Al terminar la ceremonia ¡la gente se arremolinó para lograr hacerse del agua! haciendo que algunos cayeran y quedaran a sopa de pies a cabeza —seguro en muchos días sin haber tocado agua alguna— ¡a lo que el Marqués rio a carcajadas! logró que todos se mojaran, haciendo de las fiestas del agua, la similitud de nomenclatura.
¡Pero no quedó ahí!
A la madrugada del siguiente día —una vez todos comieron de otro mercado nocturno que mandó poner el Marqués— la ciudad se levantó con un desfile de tambores y clarines, quienes todos los habitantes de los barrios y casas peninsulares —no se había visto se juntaran todos ellos en una acción— se dirigieron a la casa del Marqués —no aquella vieja de visita, sino el suntuoso palacio de su esposa La Marquesa— y a cantos, buenos días, donde en su patio, recibió el Forlón del Regidor —la carroza lujosa— donde iba Don Sebastián Fernández de Xáuregui, quien le invitó al conjunto franciscano a recibir los concursos por tan magna obra, en donde le esperaban un concurso de Nobles, que ni siquiera rey alguno habría visto, los sabios más eminentes de la Nueva España, gala más costosa, la riqueza más bien empleada, y la devoción más atenta a su persona —todo esto se lo leía Don Sebastián— continuó:
…porque de todas las ciudades circunvecinas, concurren señores canónigos, jueces eclesiásticos, doctores borlados, graduados religiosos, títulos, mayorazgos, caballeros, señoras y damas de toda la Nueva España y territorios de ultramar a rendirle a su señoría las gracias por tan exaltada obra.

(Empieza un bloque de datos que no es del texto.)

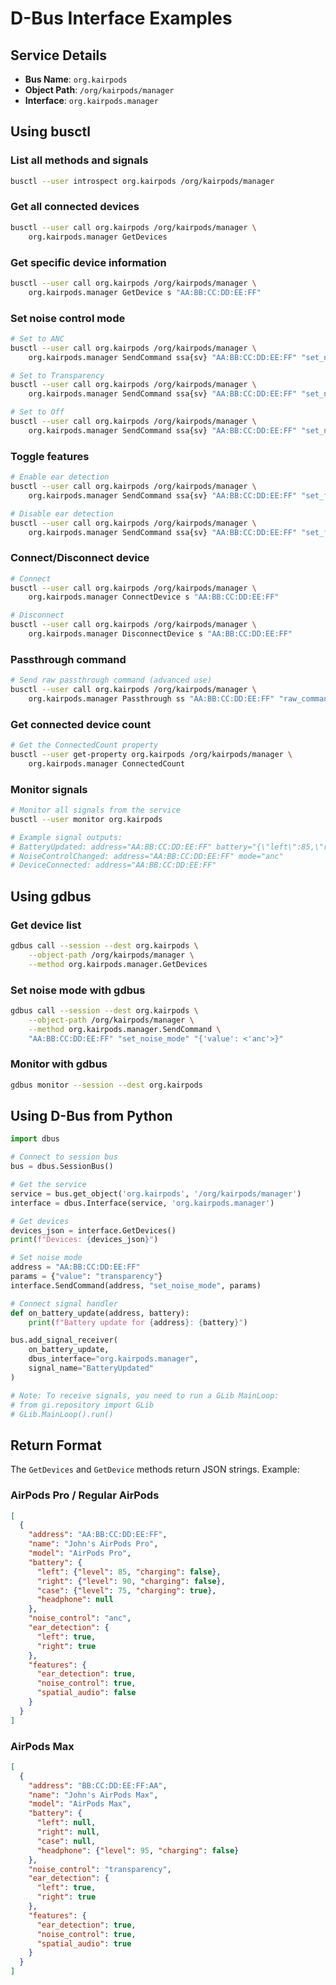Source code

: # D-Bus Interface Examples

## Service Details
- **Bus Name**: `org.kairpods`
- **Object Path**: `/org/kairpods/manager`
- **Interface**: `org.kairpods.manager`

## Using busctl

### List all methods and signals
```bash
busctl --user introspect org.kairpods /org/kairpods/manager
```

### Get all connected devices
```bash
busctl --user call org.kairpods /org/kairpods/manager \
    org.kairpods.manager GetDevices
```

### Get specific device information
```bash
busctl --user call org.kairpods /org/kairpods/manager \
    org.kairpods.manager GetDevice s "AA:BB:CC:DD:EE:FF"
```

### Set noise control mode
```bash
# Set to ANC
busctl --user call org.kairpods /org/kairpods/manager \
    org.kairpods.manager SendCommand ssa{sv} "AA:BB:CC:DD:EE:FF" "set_noise_mode" 1 "value" s "anc"  # 1 = dict length

# Set to Transparency
busctl --user call org.kairpods /org/kairpods/manager \
    org.kairpods.manager SendCommand ssa{sv} "AA:BB:CC:DD:EE:FF" "set_noise_mode" 1 "value" s "transparency"

# Set to Off
busctl --user call org.kairpods /org/kairpods/manager \
    org.kairpods.manager SendCommand ssa{sv} "AA:BB:CC:DD:EE:FF" "set_noise_mode" 1 "value" s "off"
```

### Toggle features
```bash
# Enable ear detection
busctl --user call org.kairpods /org/kairpods/manager \
    org.kairpods.manager SendCommand ssa{sv} "AA:BB:CC:DD:EE:FF" "set_feature" 2 "feature" s "ear_detection" "enabled" b true  # 2 = dict length

# Disable ear detection
busctl --user call org.kairpods /org/kairpods/manager \
    org.kairpods.manager SendCommand ssa{sv} "AA:BB:CC:DD:EE:FF" "set_feature" 2 "feature" s "ear_detection" "enabled" b false
```

### Connect/Disconnect device
```bash
# Connect
busctl --user call org.kairpods /org/kairpods/manager \
    org.kairpods.manager ConnectDevice s "AA:BB:CC:DD:EE:FF"

# Disconnect
busctl --user call org.kairpods /org/kairpods/manager \
    org.kairpods.manager DisconnectDevice s "AA:BB:CC:DD:EE:FF"
```

### Passthrough command
```bash
# Send raw passthrough command (advanced use)
busctl --user call org.kairpods /org/kairpods/manager \
    org.kairpods.manager Passthrough ss "AA:BB:CC:DD:EE:FF" "raw_command_data"
```

### Get connected device count
```bash
# Get the ConnectedCount property
busctl --user get-property org.kairpods /org/kairpods/manager \
    org.kairpods.manager ConnectedCount
```

### Monitor signals
```bash
# Monitor all signals from the service
busctl --user monitor org.kairpods

# Example signal outputs:
# BatteryUpdated: address="AA:BB:CC:DD:EE:FF" battery="{\"left\":85,\"right\":90,\"case\":75}"
# NoiseControlChanged: address="AA:BB:CC:DD:EE:FF" mode="anc"
# DeviceConnected: address="AA:BB:CC:DD:EE:FF"
```

## Using gdbus

### Get device list
```bash
gdbus call --session --dest org.kairpods \
    --object-path /org/kairpods/manager \
    --method org.kairpods.manager.GetDevices
```

### Set noise mode with gdbus
```bash
gdbus call --session --dest org.kairpods \
    --object-path /org/kairpods/manager \
    --method org.kairpods.manager.SendCommand \
    "AA:BB:CC:DD:EE:FF" "set_noise_mode" "{'value': <'anc'>}"
```

### Monitor with gdbus
```bash
gdbus monitor --session --dest org.kairpods
```

## Using D-Bus from Python

```python
import dbus

# Connect to session bus
bus = dbus.SessionBus()

# Get the service
service = bus.get_object('org.kairpods', '/org/kairpods/manager')
interface = dbus.Interface(service, 'org.kairpods.manager')

# Get devices
devices_json = interface.GetDevices()
print(f"Devices: {devices_json}")

# Set noise mode
address = "AA:BB:CC:DD:EE:FF"
params = {"value": "transparency"}
interface.SendCommand(address, "set_noise_mode", params)

# Connect signal handler
def on_battery_update(address, battery):
    print(f"Battery update for {address}: {battery}")

bus.add_signal_receiver(
    on_battery_update,
    dbus_interface="org.kairpods.manager",
    signal_name="BatteryUpdated"
)

# Note: To receive signals, you need to run a GLib MainLoop:
# from gi.repository import GLib
# GLib.MainLoop().run()
```

## Return Format

The `GetDevices` and `GetDevice` methods return JSON strings. Example:

### AirPods Pro / Regular AirPods
```json
[
  {
    "address": "AA:BB:CC:DD:EE:FF",
    "name": "John's AirPods Pro",
    "model": "AirPods Pro",
    "battery": {
      "left": {"level": 85, "charging": false},
      "right": {"level": 90, "charging": false},
      "case": {"level": 75, "charging": true},
      "headphone": null
    },
    "noise_control": "anc",
    "ear_detection": {
      "left": true,
      "right": true
    },
    "features": {
      "ear_detection": true,
      "noise_control": true,
      "spatial_audio": false
    }
  }
]
```

### AirPods Max
```json
[
  {
    "address": "BB:CC:DD:EE:FF:AA",
    "name": "John's AirPods Max",
    "model": "AirPods Max",
    "battery": {
      "left": null,
      "right": null,
      "case": null,
      "headphone": {"level": 95, "charging": false}
    },
    "noise_control": "transparency",
    "ear_detection": {
      "left": true,
      "right": true
    },
    "features": {
      "ear_detection": true,
      "noise_control": true,
      "spatial_audio": true
    }
  }
]
```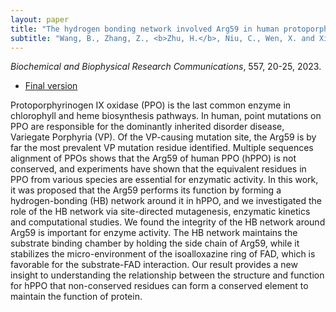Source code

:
 ```yaml
---
layout: paper
title: "The hydrogen bonding network involved Arg59 in human protoporphyrinogen IX oxidase is essential for enzyme activity"
subtitle: "Wang, B., Zhang, Z., <b>Zhu, H.</b>, Niu, C., Wen, X. and Xi, Z."
---
```


<em>Biochemical and Biophysical Research Communications</em>, 557, 20-25, 2023.
<ul>
<li><p><a href="/pdf/arg59_hppo.pdf">Final version</a></p></li>
</ul>

Protoporphyrinogen IX oxidase (PPO) is the last common enzyme in chlorophyll and heme biosynthesis pathways. In human, point mutations on PPO are responsible for the dominantly inherited disorder disease, Variegate Porphyria (VP). Of the VP-causing mutation site, the Arg59 is by far the most prevalent VP mutation residue identified. Multiple sequences alignment of PPOs shows that the Arg59 of human PPO (hPPO) is not conserved, and experiments have shown that the equivalent residues in PPO from various species are essential for enzymatic activity. In this work, it was proposed that the Arg59 performs its function by forming a hydrogen-bonding (HB) network around it in hPPO, and we investigated the role of the HB network via site-directed mutagenesis, enzymatic kinetics and computational studies. We found the integrity of the HB network around Arg59 is important for enzyme activity. The HB network maintains the substrate binding chamber by holding the side chain of Arg59, while it stabilizes the micro-environment of the isoalloxazine ring of FAD, which is favorable for the substrate-FAD interaction. Our result provides a new insight to understanding the relationship between the structure and function for hPPO that non-conserved residues can form a conserved element to maintain the function of protein.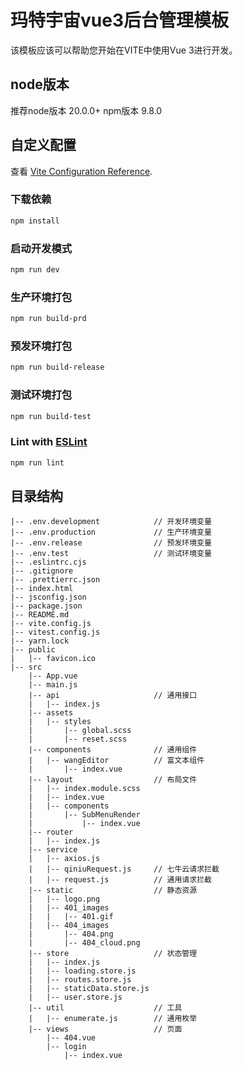 # 玛特宇宙vue3后台管理模板

该模板应该可以帮助您开始在VITE中使用Vue 3进行开发。

## node版本

推荐node版本 20.0.0+ npm版本 9.8.0

## 自定义配置

查看 [Vite Configuration Reference](https://vitejs.dev/config/).

### 下载依赖

```sh
npm install
```

### 启动开发模式

```sh
npm run dev
```

### 生产环境打包

```sh
npm run build-prd
```

### 预发环境打包

```sh
npm run build-release
```

### 测试环境打包

```sh
npm run build-test
```

### Lint with [ESLint](https://eslint.org/)

```sh
npm run lint
```

## 目录结构
    |-- .env.development            // 开发环境变量
    |-- .env.production             // 生产环境变量
    |-- .env.release                // 预发环境变量
    |-- .env.test                   // 测试环境变量
    |-- .eslintrc.cjs
    |-- .gitignore
    |-- .prettierrc.json
    |-- index.html
    |-- jsconfig.json
    |-- package.json
    |-- README.md
    |-- vite.config.js
    |-- vitest.config.js
    |-- yarn.lock
    |-- public
    |   |-- favicon.ico
    |-- src
        |-- App.vue
        |-- main.js
        |-- api                     // 通用接口
        |   |-- index.js    
        |-- assets
        |   |-- styles
        |       |-- global.scss
        |       |-- reset.scss
        |-- components              // 通用组件
        |   |-- wangEditor          // 富文本组件
        |       |-- index.vue
        |-- layout                  // 布局文件
        |   |-- index.module.scss
        |   |-- index.vue
        |   |-- components
        |       |-- SubMenuRender
        |           |-- index.vue
        |-- router
        |   |-- index.js
        |-- service
        |   |-- axios.js
        |   |-- qiniuRequest.js     // 七牛云请求拦截
        |   |-- request.js          // 通用请求拦截
        |-- static                  // 静态资源
        |   |-- logo.png
        |   |-- 401_images
        |   |   |-- 401.gif
        |   |-- 404_images
        |       |-- 404.png
        |       |-- 404_cloud.png
        |-- store                   // 状态管理
        |   |-- index.js
        |   |-- loading.store.js
        |   |-- routes.store.js
        |   |-- staticData.store.js
        |   |-- user.store.js
        |-- util                    // 工具
        |   |-- enumerate.js        // 通用枚举
        |-- views                   // 页面
            |-- 404.vue
            |-- login
                |-- index.vue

¡El Marqués no lo podía creer!
“…Juan Antonio de Urrutia aún tiene en su memoria —cuando niño— de aquellos consejos que el presbítero Jacinto Garay le aleccionaba en los pocos ocho meses que estuvo en el colegio, aunque su padre no sabía leer ni escribir, ese tiempo le permitió hacerse de lo que tuviera para poder defenderse en la vida.
Un real al mes para los que quisieran aprender a leer y dos reales a quienes también desearan escribir, si ya también querías aprender a cantar ¡serían tres! En aquella desvencijada escuela del Valle de Gordejuela…”
Este recuerdo le hizo derramar unas lágrimas, al verse rodeado de tanta exaltación, pues aún no podía creer tanto beneficio a su persona por costear tan solo ¡un mil de su fortuna!